Kolumne: Berliner Republik Und plötzlich ist Wahlkampf

Stellen Sie sich vor, es ist Wahlkampf, und keiner ist vorbereitet. Genau das erleben die Parteien im Bundestag gerade.

Mit dem Wahlkampf verhält es sich wie mit Ostern: Das Ereignis kündigt sich unglaublich früh an - kurz nach Weihnachten mit den ersten Schokohasen im Supermarktregal. Wenn es dann so weit ist, gibt es doch noch ein paar versteckte Überraschungen.

Union und SPD jedenfalls improvisieren sich gerade durch einen Bundestagswahlkampf, der nach Planung der Parteizentralen noch gar nicht hätte losgehen sollen. Denn unter Wahlkampfexperten hat sich längst herumgesprochen, dass man sein Pulver so lange wie möglich trockenhalten sollte. Immer mehr Menschen entscheiden immer knapper vor dem Wahltermin, wo sie ihr Kreuz setzen. Dementsprechend überfordern beide Regierungsparteien die unerwartete Nominierung von Martin Schulz als SPD-Kanzlerkandidat und der folgende Höhenflug der Sozialdemokraten in den Umfragewerten.

Die Union hat noch nicht einmal eine Strategie, wie sie mit Schulz umgehen soll. Ein Teil der Parteiführung setzt auf Offensive, derweil die CDU-Chefin und Kanzlerin nach bewährter Strategie den Gegner an sich abtropfen lassen will. Bei Schulz wird das aber nicht funktionieren. Ihm gelingt es, die Bürger jenseits der üblichen rhetorischen Schleifen zu erreichen. Selbstverständlich braucht die Union also eine Offensivstrategie. Der politische Aschermittwoch wäre ein gutes Datum, sie zu starten.

Die Sozialdemokraten wiederum machen strategisch derzeit viel richtig. Ihnen gelingt es, alten Themen neuen Glanz zu verleihen. Doch risikofrei ist ihr Vorgehen auch nicht: Schulz macht zwar die große Welle, im Detail kennt er sich aber noch nicht aus. Peinlich war, dass er die Quote der Befristungen bei neuen Jobs etwa doppelt so hoch ansetzte, wie sie in Wahrheit ist, um seine Forderungen zu begründen. In einer TV-Talkshow nach dem Mindestlohn gefragt, fiel ihm nicht ein, dass dieser von einer Tarifkommission aus Arbeitgebern und Gewerkschaften in Deutschland festgelegt wird und nicht von der SPD.

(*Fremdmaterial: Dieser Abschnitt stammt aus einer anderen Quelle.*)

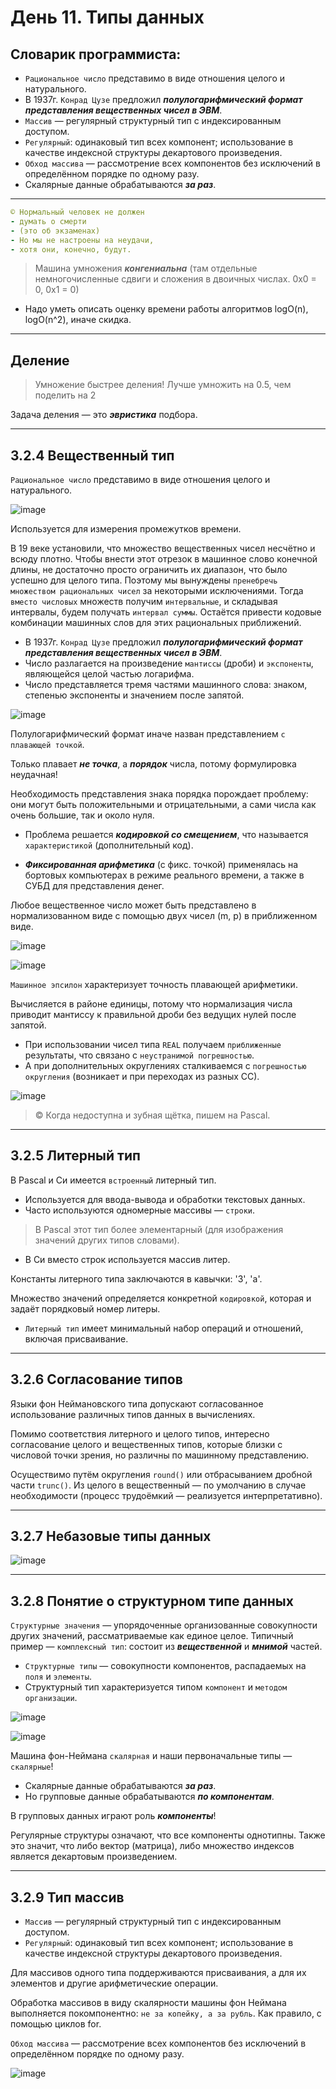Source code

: # День 11. Типы данных

## Словарик программиста:

- `Рациональное число` представимо в виде отношения целого и натурального.
- В 1937г. `Конрад Цузе` предложил ***полулогарифмический формат представления вещественных чисел в ЭВМ***.
- `Массив` — регулярный структурный тип с индексированным доступом.
- `Регулярный`: одинаковый тип всех компонент; использование в качестве индексной структуры декартового произведения.
- `Обход массива` — рассмотрение всех компонентов без исключений в определённом порядке по одному разу.
- Скалярные данные обрабатываются ***за раз***.


***

```yaml
© Нормальный человек не должен
- думать о смерти 
- (это об экзаменах)
- Но мы не настроены на неудачи,
- хотя они, конечно, будут.
```

> Машина умножения ***конгениальна*** (там отдельные немногочисленные сдвиги и сложения в двоичных числах. 0х0 = 0, 0х1 = 0)

- Надо уметь описать оценку времени работы алгоритмов logO(n), logO(n^2), иначе скидка.

***

## Деление

> Умножение быстрее деления!
> Лучше умножить на 0.5, чем поделить на 2

Задача деления — это ***эвристика*** подбора.

***

## 3.2.4 Вещественный тип

`Рациональное число` представимо в виде отношения целого и натурального.

![image](https://user-images.githubusercontent.com/113284506/211208582-21601c48-a038-43d4-8b47-79602828fac3.png)

Используется для измерения промежутков времени.

В 19 веке установили, что множество вещественных чисел несчётно и всюду плотно.
Чтобы внести этот отрезок в машинное слово конечной длины, не достаточно просто ограничить их диапазон, что было успешно для целого типа.
Поэтому мы вынуждены `пренебречь множеством рациональных чисел` за некоторыми исключениями.
Тогда `вместо числовых` множеств получим `интервальные`, и складывая интервалы, будем получать `интервал суммы`.
Остаётся привести кодовые комбинации машинных слов для этих рациональных приближений.

- В 1937г. `Конрад Цузе` предложил ***полулогарифмический формат представления вещественных чисел в ЭВМ***.
- Число разлагается на произведение `мантиссы` (дроби) и `экспоненты`, являющейся целой частью логарифма. 
- Число представляется тремя частями машинного слова: знаком, степенью экспоненты и значением после запятой.

![image](https://user-images.githubusercontent.com/113284506/211209065-54116a48-b053-4b98-bcfb-b8705f7c23d7.png)

Полулогарифмический формат иначе назван представлением `с плавающей точкой`. 

Только плавает ***не точка***, а ***порядок*** числа, потому формулировка неудачная!

Необходимость представления знака порядка порождает проблему: они могут быть положительными и отрицательными, а сами числа как очень большие, так и около нуля.
- Проблема решается ***кодировкой со смещением***, что называется `характеристикой` (дополнительный код).


- ***Фиксированная арифметика*** (с фикс. точкой) применялась на бортовых компьютерах в режиме реального времени, а также в СУБД для представления денег. 

Любое вещественное число может быть представлено в нормализованном виде с помощью двух чисел (m, p) в приближенном виде.

![image](https://user-images.githubusercontent.com/113284506/211209741-04c44218-98d5-4571-98bf-b8c8608eb119.png)


![image](https://user-images.githubusercontent.com/113284506/211209781-be002ac3-905c-453c-b539-b0773abca284.png)

`Машинное эпсилон` характеризует точность плавающей арифметики. 

Вычисляется в районе единицы, потому что нормализация числа приводит мантиссу к правильной дроби без ведущих нулей после запятой.

- При использовании чисел типа `REAL` получаем `приближенные` результаты, что связано с `неустранимой погрешностью`.
- А при дополнительных округлениях сталкиваемся с `погрешностью округления` (возникает и при переходах из разных СС).


![image](https://user-images.githubusercontent.com/113284506/211210234-bb5b29fe-55c0-4181-add2-a713c9dd94c3.png)

> © Когда недоступна и зубная щётка, пишем на Pascal.

***

## 3.2.5 Литерный тип

В Pascal и Cи имеется `встроенный` литерный тип.
- Используется для ввода-вывода и обработки текстовых данных. 
- Часто используются одномерные массивы — `строки`.

> В Pascal этот тип более элементарный (для изображения значений других типов словами).

- В Си вместо строк используется массив литер.  

Константы литерного типа заключаются в кавычки: '3', 'a'.

Множество значений определяется конкретной `кодировкой`, которая и задаёт порядковый номер литеры.
- `Литерный тип` имеет минимальный набор операций и отношений, включая присваивание.

***

## 3.2.6 Согласование типов

Языки фон Неймановского типа допускают согласованное использование различных типов данных в вычислениях.

Помимо соответствия литерного и целого типов, интересно согласование целого и вещественных типов, которые близки с числовой точки зрения,
но различны по машинному представлению.

Осуществимо путём округления `round()` или отбрасыванием дробной части `trunc()`.
Из целого в вещественный — по умолчанию в случае необходимости (процесс трудоёмкий — реализуется интерпретативно).

***

## 3.2.7 Небазовые типы данных

![image](https://user-images.githubusercontent.com/113284506/211145526-673e12d7-60e0-4759-8377-21bc03bc9a15.png)


***

## 3.2.8 Понятие о структурном типе данных

`Структурные значения` — упорядоченные организованные совокупности других значений, рассматриваемые как единое целое.
Типичный пример — `комплексный тип`: состоит из ***вещественной*** и ***мнимой*** частей.

- `Структурные типы` — совокупности компонентов, распадаемых на `поля` и `элементы`.
- Структурный тип характеризуется типом `компонент` и `методом организации`.


![image](https://user-images.githubusercontent.com/113284506/211211868-7aba7841-c272-4f52-9480-20b732307565.png)


![image](https://user-images.githubusercontent.com/113284506/211211844-bc4511d8-27d8-4c8d-b0b3-e170bd643215.png)



Машина фон-Неймана `скалярная` и наши первоначальные типы — `скалярные`!

- Скалярные данные обрабатываются ***за раз***.
- Но групповые данные обрабатываются ***по компонентам***.

В групповых данных играют роль ***компоненты***!

Регулярные структуры означают, что все компоненты однотипны.
Также это значит, что либо вектор (матрица), либо множество индексов является декартовым произведением.

***

## 3.2.9 Тип массив

- `Массив` — регулярный структурный тип с индексированным доступом.
- `Регулярный`: одинаковый тип всех компонент; использование в качестве индексной структуры декартового произведения.

Для массивов одного типа поддерживаются присваивания, а для их элементов и другие арифметические операции.

Обработка массивов в виду скалярности машины фон Неймана выполняется покомпонентно: `не за копейку, а за рубль`.
Как правило, с помощью циклов for.

`Обход массива` — рассмотрение всех компонентов без исключений в определённом порядке по одному разу.

![image](https://user-images.githubusercontent.com/113284506/211211733-9d3c52ad-4f6f-4ad1-ae0c-09c9f6c2d674.png)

Nun könnte man meinen, die Opposition würde den Kickstart in den Wahlkampf ausnutzen. Die aber zeigt sich erst recht schlecht sortierte. Die Grünen scheinen den Klartext verlernt zu haben. Das kommt davon, wenn man sich einfach nicht zwischen Rot-Grün und Schwarz-Grün entscheiden kann. Die Linken wiederum fremdeln so offensichtlich mit ihrer Spitzenkandidatin Sahra Wagenknecht, dass von Schlagkraft keine Rede sein kann.